I wish I were still under 10,000!! Maybe we can extend that number now that cameras are shooting 11 fps?  I am practicing, and I am improving. It's just hard sometimes. I guess I did come off as somewhat "woest me" in the original post, but I didn't mean to. I meant this as more of a lighthearted reflection on how far people can come. 

Overread, I love the photo and the video! Zack Arias is great. It's hard to imagine someone like him ever doubting himself. Thanks for posting it!


----------



## limr (Mar 8, 2016)

Okay, I'll play because I think it's actually quite useful to go back to look at old work. It can be encouraging to see how far we've come, but it also might be useful to look at early triumphs to be reminded of the reasons why we decided to stick with it 

Oh, and I'm not a pro but I'm playing anyway!  

An early fail (I've posted this before) but at least I know why it was a fail now. I wanted to get an artsy, bokehlicious sort of a shot, darker lighting. What I did wrong was to try to do this with my crappy Vivitar point and shoot, that couldn't focus close enough, had an auto flash, and didn't have a wide enough aperture setting to get the cool oof focus look I wanted. So I can blame the camera (and my cheap college-girl water goblets!)   (To take my fair share of the blame, I only realized these failings years later.
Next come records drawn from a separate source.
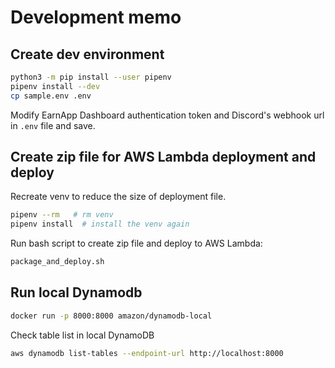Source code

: 
# Development memo

## Create dev environment

```bash
python3 -m pip install --user pipenv
pipenv install --dev
cp sample.env .env
```

Modify EarnApp Dashboard authentication token and Discord's webhook url in `.env` file
and save.

## Create zip file for AWS Lambda deployment and deploy

Recreate venv to reduce the size of deployment file.
```bash
pipenv --rm   # rm venv
pipenv install  # install the venv again
```

Run bash script to create zip file and deploy to AWS Lambda:

```bash
package_and_deploy.sh
```

## Run local Dynamodb

```bash
docker run -p 8000:8000 amazon/dynamodb-local
```

Check table list in local DynamoDB

```bash
aws dynamodb list-tables --endpoint-url http://localhost:8000
```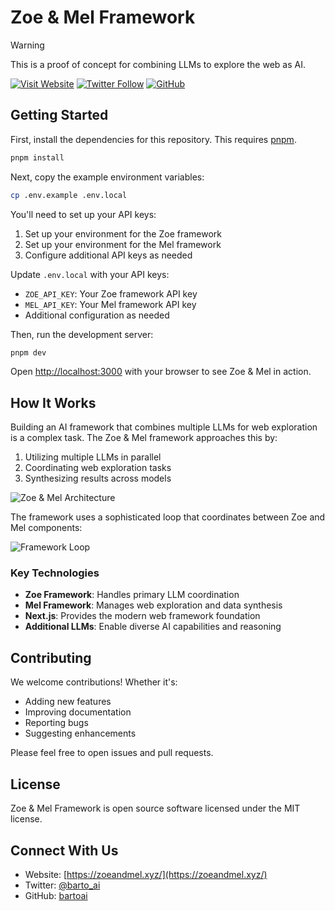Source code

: # Zoe & Mel Framework

> [!WARNING]
> This is a proof of concept for combining LLMs to explore the web as AI.

[![Visit Website](https://img.shields.io/badge/Website-zoeandmel.xyz-blue)](https://zoeandmel.xyz/)
[![Twitter Follow](https://img.shields.io/twitter/follow/barto_ai?style=social)](https://twitter.com/barto_ai)
[![GitHub](https://img.shields.io/badge/GitHub-bartoai-black)](https://github.com/bartoai)

## Getting Started

First, install the dependencies for this repository. This requires [pnpm](https://pnpm.io/installation#using-other-package-managers).

```bash
pnpm install
```

Next, copy the example environment variables:
```bash
cp .env.example .env.local
```

You'll need to set up your API keys:
1. Set up your environment for the Zoe framework
2. Set up your environment for the Mel framework
3. Configure additional API keys as needed

Update `.env.local` with your API keys:
- `ZOE_API_KEY`: Your Zoe framework API key
- `MEL_API_KEY`: Your Mel framework API key
- Additional configuration as needed

Then, run the development server:

```bash
pnpm dev
```

Open [http://localhost:3000](http://localhost:3000) with your browser to see Zoe & Mel in action.

## How It Works

Building an AI framework that combines multiple LLMs for web exploration is a complex task. The Zoe & Mel framework approaches this by:

1. Utilizing multiple LLMs in parallel
2. Coordinating web exploration tasks
3. Synthesizing results across models

![Zoe & Mel Architecture](public/architecture.png)

The framework uses a sophisticated loop that coordinates between Zoe and Mel components:

![Framework Loop](public/framework_loop.png)

### Key Technologies

- **Zoe Framework**: Handles primary LLM coordination
- **Mel Framework**: Manages web exploration and data synthesis
- **Next.js**: Provides the modern web framework foundation
- **Additional LLMs**: Enable diverse AI capabilities and reasoning

## Contributing

We welcome contributions! Whether it's:
- Adding new features
- Improving documentation
- Reporting bugs
- Suggesting enhancements

Please feel free to open issues and pull requests.

## License

Zoe & Mel Framework is open source software licensed under the MIT license.

## Connect With Us

- Website: [https://zoeandmel.xyz/](https://zoeandmel.xyz/)
- Twitter: [@barto_ai](https://twitter.com/barto_ai)
- GitHub: [bartoai](https://github.com/bartoai)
At the time, I had no idea what went wrong. Well, I did know enough to realize I needed to have a camera that I could control!)



Many years later, I accomplished this with my K1000 (or maybe it was Spot? Can't remember. I know I was testing the limits of a lens faster than the ones I was used to):



And another one:
I remember what I wanted to do with this shot, but it came out...wrong and boring. (Ignore the dust spots - it's a scan of a print.) I know where I took this shot but can't remember if it was before or after I got the K1000. I would like to claim for sure that it was before, so I could blame the point and shoot again, but it might have been with the K1000.



And last year, I took a similar shot with the Zorki:



(You can see them bigger if you click on them - they were a bit too large to do them full-sized in the post.)

Finally, I'll share one that was definitely one of the first I did with the K1000. I am sure I can do better now, but at the time, I was super excited about it. I remember that I wanted to cut the glare that would come off the keyboard, and also give it a dreamier sort of a look, so I pulled the sheer curtain tight over the lens as a make-shift filter. While it's not the most exciting photo, it was early proof to me that I _could_ in fact learn to make the picture in my head match much more closely to the picture I see on the print.


----------



## cherylynne1 (Mar 8, 2016)

That's fascinating, limr! I feel like I can actually see the image you had in your mind, and watching the development from idea to reality is amazing!!


----------



## dennybeall (Mar 9, 2016)

I resurrected something a while back - shot with a Nikon F on Tri-X as I recall.
This was for a Senior Class President campaign sign for the guy who's driving the Corvair. He's now a big time lawyer for the Justice Department............


----------